Second. I know someone who just finished a program to become a life coach and is starting up her coaching practice and I think she loves it. Really. She went to school for this in some amazing program the name of which I now can’t remember but if you’re interested I’ll find out.

Finally, I once used to spend a lot of time with someone who writes magazine articles and stuff like that (well, books too, but it was the magazine articles that always interested me); all non-fiction. Freelance stuff. His niche is mostly in an area related to some particular experiences he’d had and skills, and then he broadened it to other sort of related interests. Anyway, you could be a foreign correspondent. Or domestic. Or write for the New Yorker. Whatever. How neat, I think, to see some part of the world in some particular way and then find out more about it by talking to people, and then to share it through writing. I always thought he had the best job ever.

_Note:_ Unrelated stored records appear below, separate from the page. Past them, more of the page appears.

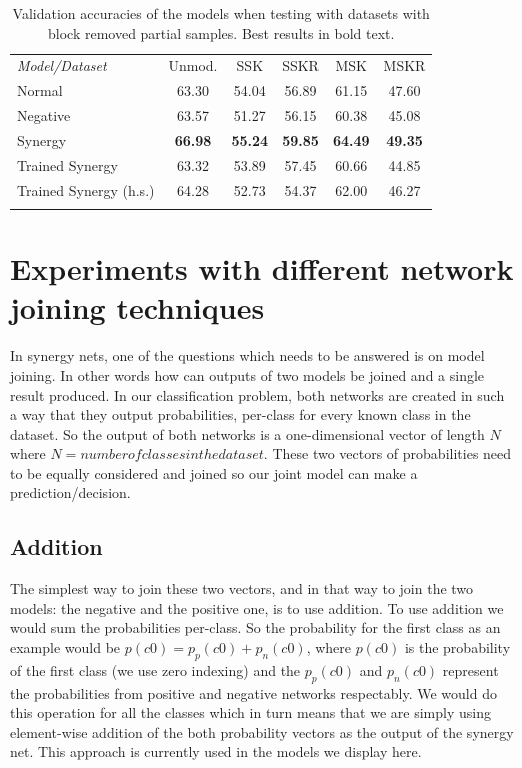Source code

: \documentclass[b5paper]{book}
\begin{document}
\begin{table}
\centering
\caption{Validation accuracies of the models when testing with datasets with block removed partial samples. Best results in bold text.}
\label{tab:9}
\tabcolsep=0.06cm
\begin{tabular}{lccccc}
\hline\noalign{\smallskip}
\emph{Model/Dataset} & Unmod. & SSK & SSKR & MSK & MSKR \\
\noalign{\smallskip}\hline\noalign{\smallskip}
Normal & 63.30 & 54.04 & 56.89 & 61.15 & 47.60 \\
Negative & 63.57 & 51.27 & 56.15 & 60.38 & 45.08 \\
Synergy & \textbf{66.98} & \textbf{55.24} & \textbf{59.85} & \textbf{64.49} & \textbf{49.35}\\
Trained Synergy & 63.32 & 53.89 & 57.45 & 60.66 & 44.85\\
Trained Synergy (h.s.) & 64.28 & 52.73 & 54.37 & 62.00 & 46.27 \\
\noalign{\smallskip}\hline
\end{tabular}
\end{table}

\section{Experiments with different network joining techniques}

In synergy nets, one of the questions which needs to be answered is on model joining. In other words how can outputs of two models be joined and a single result produced. In our classification problem, both networks are created in such a way that they output probabilities, per-class for every known class in the dataset. So the output of both networks is a one-dimensional vector of length \( N \) where \( N = number of classes in the dataset \). These two vectors of probabilities need to be equally considered and joined so our joint model can make a prediction/decision.

\subsection{Addition}

The simplest way to join these two vectors, and in that way to join the two models: the negative and the positive one, is to use addition. To use addition we would sum the probabilities per-class. So the probability for the first class as an example would be \( p(c0) = p_p(c0) + p_n(c0) \), where \( p(c0) \) is the probability of the first class (we use zero indexing) and the \(p_p(c0)\) and \(p_n(c0)\) represent the probabilities from positive and negative networks respectably. We would do this operation for all the classes which in turn means that we are simply using element-wise addition of the both probability vectors as the output of the synergy net. This approach is currently used in the models we display here.
\end{document}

Thanks so much as always for your kind comments on the Liam blog – I so look forward to hearing from you. I hope you’re enjoying a weekend where you are fully and effortlessly tapped into your best self. . .With love,

Elizabeth

IF Optimist, then... said...

First of all, sorry that I was off the map for a few days. Hope your weekend is going well and that this trouble was mostly just transitory. A bad, shitty day. We all have them. That being said, I'm here to shove my foot into my big fat mouth...

All of the ideas to start on a new career path are interesting and awesome and such but...

What is your current #1 goal?

Is it to be more satisfied in your career? Is it to earn more money? Is it to be a published novelist? Is it to start your family in the next year?

I'd say start with your #1 priority GOAL and then work toward that. If you think you can work on two goals at once, then great, but don't bite off too many things that the same time.

You Kate, are an extraordinary and talented person. I know that you can achieve what you put your mind to. Now it's time to dig deep and decide what is the first thing to set your mind upon.